Remember, it’s better to put the time into creating a post that is thoughtful and helpful for your readers than it is to just post invaluable content for the sake of it. You should also schedule content in advance, so you’re not a slave to thinking up what to post every day.
• Online Freelancing Sites
If you choose to focus more on job boards and online freelancing sites such as WeWork Remotely, Flex Jobs or Remote OK, set up notifications so you can be reactive as quickly as possible. You will have the best chances of getting noticed straight after the prospective client has posted their job. Clients usually have their shortlist after reading the first ten proposals, so aim to be among the first ten to be a front-runner.

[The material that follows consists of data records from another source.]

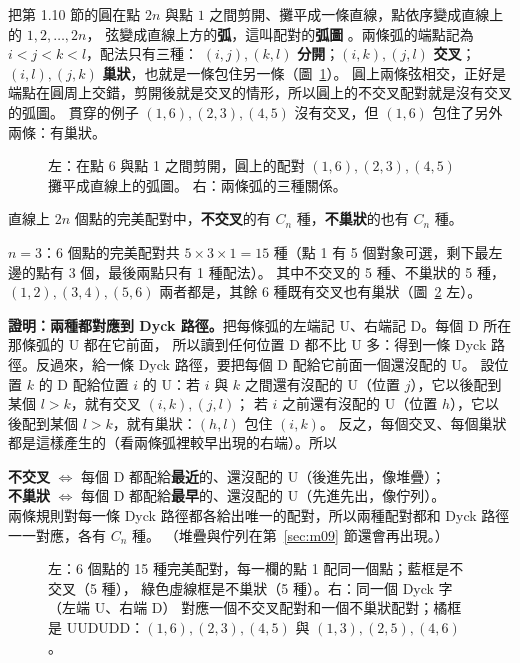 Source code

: 把第 1.10 節的圓在點 $2n$ 與點 $1$ 之間剪開、攤平成一條直線，點依序變成直線上的 $1,2,\ldots,2n$，
弦變成直線上方的\textbf{弧}，這叫配對的\textbf{弧圖} 。兩條弧的端點記為 $i<j<k<l$，配法只有三種：
$(i,j),(k,l)$ \textbf{分開}；$(i,k),(j,l)$ \textcolor{cBad}{\textbf{交叉}}；
$(i,l),(j,k)$ \textcolor{violet!75!black}{\textbf{巢狀}}，也就是一條包住另一條（圖~\ref{fig:m06-cut}）。
圓上兩條弦相交，正好是端點在圓周上交錯，剪開後就是交叉的情形，所以圓上的不交叉配對就是沒有交叉的弧圖。
貫穿的例子 $(1,6),(2,3),(4,5)$ 沒有交叉，但 $(1,6)$ 包住了另外兩條：有巢狀。

\begin{figure}[H]
\centering
\FigMsixCut
\caption{左：在點 6 與點 1 之間剪開，圓上的配對 $(1,6),(2,3),(4,5)$ 攤平成直線上的弧圖。
右：兩條弧的三種關係。}
\label{fig:m06-cut}
\end{figure}

\begin{thmbox}[不交叉與不巢狀]
直線上 $2n$ 個點的完美配對中，\textbf{不交叉}的有 $C_n$ 種，\textbf{不巢狀}的也有 $C_n$ 種。
\end{thmbox}

$n=3$：6 個點的完美配對共 $5\times3\times1=15$ 種（點 1 有 5 個對象可選，剩下最左邊的點有 3 個，最後兩點只有 1 種配法）。
其中不交叉的 5 種、不巢狀的 5 種，$(1,2),(3,4),(5,6)$ 兩者都是，其餘 6 種既有交叉也有巢狀（圖~\ref{fig:m06-count} 左）。

\textbf{證明：兩種都對應到 Dyck 路徑。}把每條弧的左端記 U、右端記 D。每個 D 所在那條弧的 U 都在它前面，
所以讀到任何位置 D 都不比 U 多：得到一條 Dyck 路徑。反過來，給一條 Dyck 路徑，要把每個 D 配給它前面一個還沒配的 U。
設位置 $k$ 的 D 配給位置 $i$ 的 U：若 $i$ 與 $k$ 之間還有沒配的 U（位置 $j$），它以後配到某個 $l>k$，就有交叉 $(i,k),(j,l)$；
若 $i$ 之前還有沒配的 U（位置 $h$），它以後配到某個 $l>k$，就有巢狀：$(h,l)$ 包住 $(i,k)$。
反之，每個交叉、每個巢狀都是這樣產生的（看兩條弧裡較早出現的右端）。所以

\begin{keybox}
\textbf{不交叉} $\iff$ 每個 D 都配給\textbf{最近}的、還沒配的 U（後進先出，像堆疊）；\\
\textbf{不巢狀} $\iff$ 每個 D 都配給\textbf{最早}的、還沒配的 U（先進先出，像佇列）。\\
兩條規則對每一條 Dyck 路徑都各給出唯一的配對，所以兩種配對都和 Dyck 路徑一一對應，各有 $C_n$ 種。
（堆疊與佇列在第~\ref{sec:m09} 節還會再出現。）
\end{keybox}

\begin{figure}[H]
\centering
\FigMsixCount
\caption{左：6 個點的 15 種完美配對，每一欄的點 1 配同一個點；\textcolor{cA}{藍框}是不交叉（5 種），
\textcolor{green!50!black}{綠色虛線框}是不巢狀（5 種）。右：同一個 Dyck 字（左端 U、右端 D）
對應一個不交叉配對和一個不巢狀配對；\textcolor{cTop}{橘框}是 UUDUDD：$(1,6),(2,3),(4,5)$ 與 $(1,3),(2,5),(4,6)$。}
\label{fig:m06-count}
\end{figure}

Stand Out In A Sea Of Sameness
It’s imperative you stand out from the competition when creating a proposal for freelance jobs online. Too often, people highlight their skill set with no relevance to the job they are applying for. Demonstrate an understanding of the client’s problem or situation and highlight how your experience will show them exactly how you will get the job done. Show that you have read their brief by addressing their needs and how you will add value to their business.
When engaging with prospective clients, don’t send them blanket proposals that look like they have been copied and pasted. Get personal, even the smallest details can go a long way and make you stand out from other applicants. A simple detail such as finding the name of the person posting the job when not listed (hint: look at past reviews of the client from other freelancers) can go a long way and make you stand out from other applicants.
To really wow prospective clients and shine a spotlight on what you do, include testimonials and your past work in a portfolio. This is an investment in your own personal brand, and you should be continuously updating it so it’s relevant and showcasing your best work. If you’re applying for freelance jobs online for beginners but don’t have a portfolio to share yet, consider a creative way to highlight your skills, whether it be mocking up a practice project or creating a blog to showcase your thinking.
Finding remote clients to be fully nomadic can be a challenge, but also very exhilarating. Once you’ve found your rhythm and the strategy that works for you, it will soon feel like clockwork and something that you’ve always done naturally. Think outside the box but stay authentic to who you are, and you’ll have an abundance of freelance jobs lining up in your inbox.